Um caso de amor – Parte III
* Por
Pedro J. Bondaczuk
(CONTINUAÇÃO)
VII
Se Valquíria ainda não admitira que
estava apaixonada por Theobaldo (e estava), o escritor, por seu turno, tinha
plena consciência de que estava amando, como nunca antes amara alguém, à sua
encantadora secretária. Não podia passar um minuto sem ela. A moça virara uma
obsessão Na sua ausência, sentia-se inquieto, tenso, ansioso e nada parecia ter
graça. Assim que ela adentrava à porta do seu gabinete, porém... o mundo se
iluminava. Parecia ouvir a música dos anjos quando ouvia a sua voz doce e baixa
sussurrando-lhe bom dia. Gostava de tudo nela: do rosto, dos cabelos, dos olhos,
do corpo, do andar, do perfume, de tudo, tudo.
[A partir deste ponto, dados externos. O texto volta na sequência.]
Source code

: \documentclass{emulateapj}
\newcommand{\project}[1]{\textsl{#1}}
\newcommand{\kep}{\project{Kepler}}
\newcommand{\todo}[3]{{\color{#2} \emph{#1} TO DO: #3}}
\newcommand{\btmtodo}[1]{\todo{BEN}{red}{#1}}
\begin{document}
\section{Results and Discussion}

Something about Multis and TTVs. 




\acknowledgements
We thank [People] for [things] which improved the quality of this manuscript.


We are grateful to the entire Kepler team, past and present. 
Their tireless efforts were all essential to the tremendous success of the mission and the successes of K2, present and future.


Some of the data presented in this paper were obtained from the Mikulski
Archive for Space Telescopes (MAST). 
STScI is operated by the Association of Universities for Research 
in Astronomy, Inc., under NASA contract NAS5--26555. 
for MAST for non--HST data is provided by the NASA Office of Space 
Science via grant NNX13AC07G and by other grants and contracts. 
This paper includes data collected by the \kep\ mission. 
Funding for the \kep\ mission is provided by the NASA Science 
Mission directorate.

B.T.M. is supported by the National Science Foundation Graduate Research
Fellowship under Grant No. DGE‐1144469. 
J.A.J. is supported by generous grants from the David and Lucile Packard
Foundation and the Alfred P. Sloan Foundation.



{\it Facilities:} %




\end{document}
Alguns dias depois que descobriu que
estava amando, passou a fazer um diário, mas sem nenhuma preocupação com estilo
ou até mesmo coerência. Registrava o que sentia de forma intuitiva, assim como
todas as circunstâncias dos seus encontros (por enquanto apenas profissionais)
e desencontros, quando ela não vinha trabalhar, nos finais de semana.
Em presença de Valquíria, sentia-se
confiante, vigoroso, jovem e brilhante. Citava trechos e trechos de poemas que
lera na juventude, de T. S. Eliot, Walt Whitman, Drummond, Bandeira e Mário
Quintana, entre tantos outros, e admirava-se da própria memória. A moça, por
sua vez, ouvia-o, embevecida, como que hipnotizada, sem tirar os olhos do seu
rosto, com um sorriso da mais completa beatitude pendurado nos desejáveis
lábios.
Certo dia, após o banho, olhando-se no
espelho, Theobaldo pilhou-se falando sozinho, em voz alta, em tom discursivo.
Era um desabafo que há muito queria fazer, mas jamais verbalizara. “Como a natureza
é sacana! Derruba nossos cabelos, enfraquece nossos olhos, murcha nossa pele,
aumenta nossa barriga, reduz gradativamente nossas forças e energias, mas
mantém a atração pelo sexo oposto. E por garotas novas, recém-saídas da
meninice! Ainda se fizesse com que nos sentíssemos atraídos por mulheres
maduras, da nossa faixa etária, vá lá! Mas a sacana faz com que fiquemos
vidrados somente em carne nova”, pilhou-se gritando em direção ao espelho.
“E que chances temos de competir com
garotões sarados, a cada geração mais altos e mais saudáveis, que cuidam da
aparência – da pele, dos cabelos, dos trajes – tanto ou mais até que as
mulheres e que são cada vez mais bonitos, pelo menos no critério feminino?”,
prosseguiu. “Ne-nhu-ma!!!”, gritou, escandindo a palavra.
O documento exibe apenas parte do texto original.